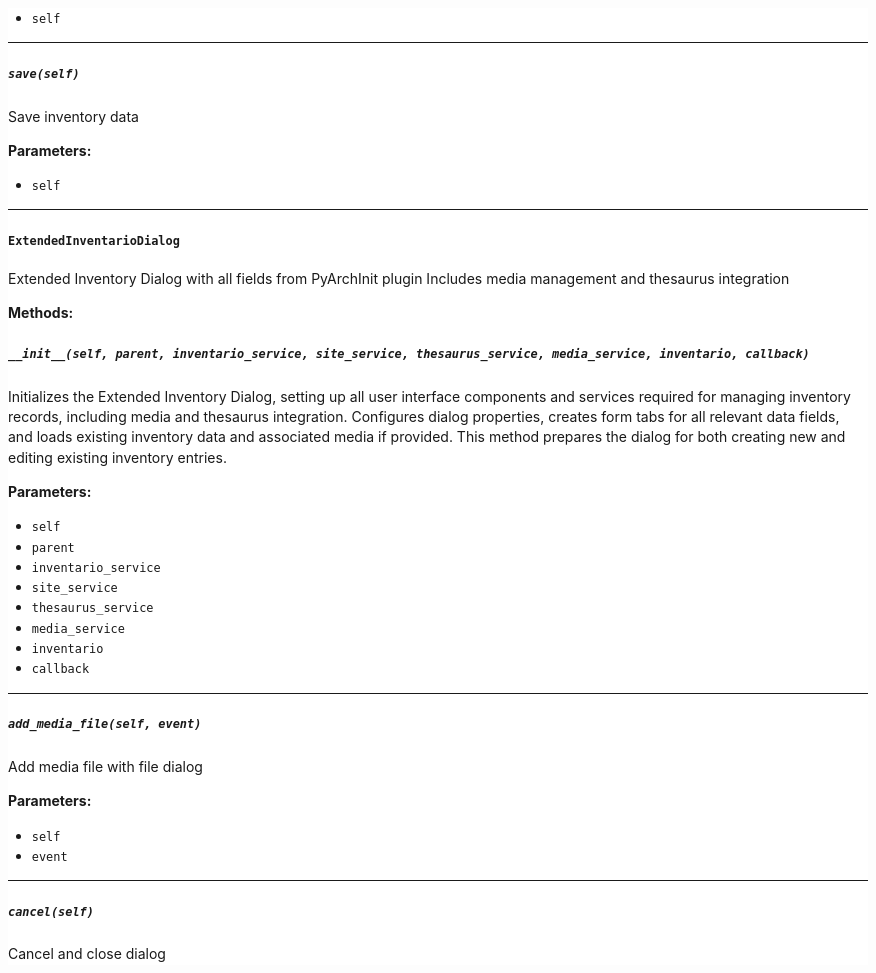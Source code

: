 - `self`

---

##### `save(self)`

Save inventory data

**Parameters:**

- `self`

---


#### `ExtendedInventarioDialog`

Extended Inventory Dialog with all fields from PyArchInit plugin
Includes media management and thesaurus integration

**Methods:**

##### `__init__(self, parent, inventario_service, site_service, thesaurus_service, media_service, inventario, callback)`

Initializes the Extended Inventory Dialog, setting up all user interface components and services required for managing inventory records, including media and thesaurus integration. Configures dialog properties, creates form tabs for all relevant data fields, and loads existing inventory data and associated media if provided. This method prepares the dialog for both creating new and editing existing inventory entries.

**Parameters:**

- `self`
- `parent`
- `inventario_service`
- `site_service`
- `thesaurus_service`
- `media_service`
- `inventario`
- `callback`

---

##### `add_media_file(self, event)`

Add media file with file dialog

**Parameters:**

- `self`
- `event`

---

##### `cancel(self)`

Cancel and close dialog
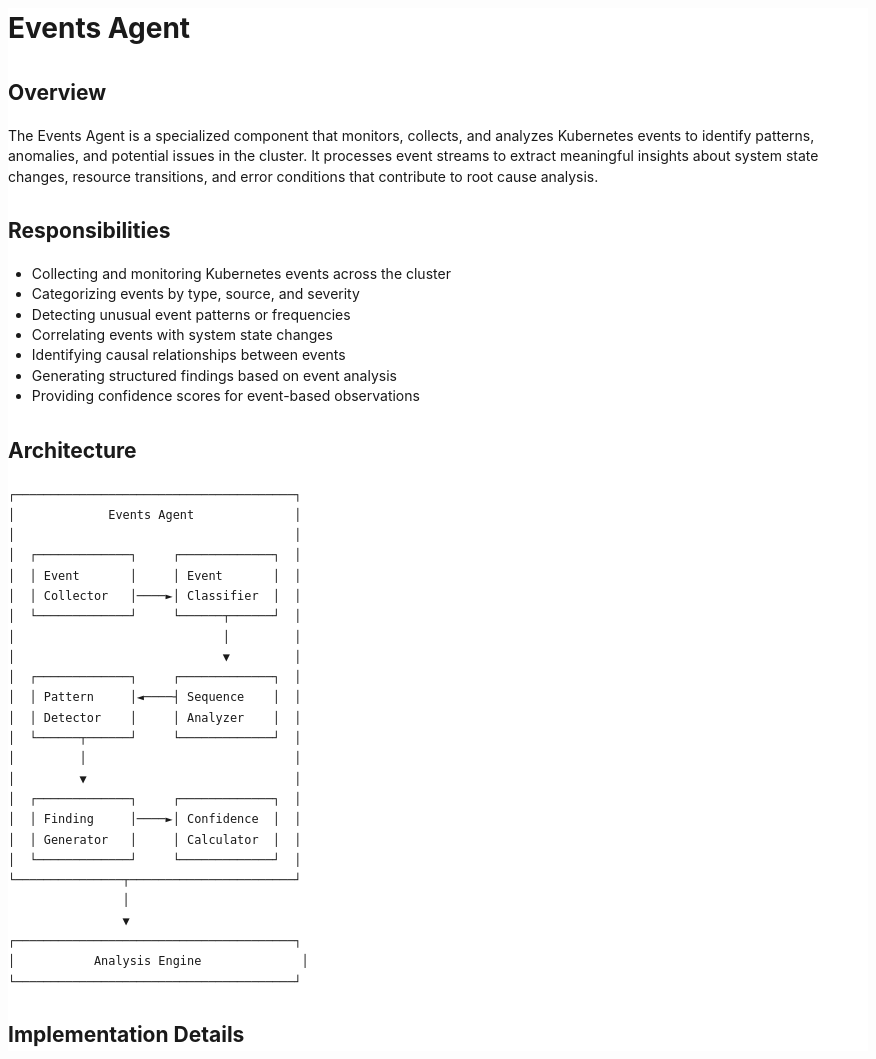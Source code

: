 # Events Agent

## Overview

The Events Agent is a specialized component that monitors, collects, and analyzes Kubernetes events to identify patterns, anomalies, and potential issues in the cluster. It processes event streams to extract meaningful insights about system state changes, resource transitions, and error conditions that contribute to root cause analysis.

## Responsibilities

- Collecting and monitoring Kubernetes events across the cluster
- Categorizing events by type, source, and severity
- Detecting unusual event patterns or frequencies
- Correlating events with system state changes
- Identifying causal relationships between events
- Generating structured findings based on event analysis
- Providing confidence scores for event-based observations

## Architecture

```
┌───────────────────────────────────────┐
│             Events Agent              │
│                                       │
│  ┌─────────────┐     ┌─────────────┐  │
│  │ Event       │     │ Event       │  │
│  │ Collector   │────►│ Classifier  │  │
│  └─────────────┘     └──────┬──────┘  │
│                             │         │
│                             ▼         │
│  ┌─────────────┐     ┌─────────────┐  │
│  │ Pattern     │◄────┤ Sequence    │  │
│  │ Detector    │     │ Analyzer    │  │
│  └──────┬──────┘     └─────────────┘  │
│         │                             │
│         ▼                             │
│  ┌─────────────┐     ┌─────────────┐  │
│  │ Finding     │────►│ Confidence  │  │
│  │ Generator   │     │ Calculator  │  │
│  └─────────────┘     └─────────────┘  │
└───────────────┬───────────────────────┘
                │
                ▼
┌───────────────────────────────────────┐
│           Analysis Engine              │
└───────────────────────────────────────┘
```

## Implementation Details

■ Task description
Taking the lines of the listing one by one, count those that contain "patterns", and answer with the number only.

■ Task output
2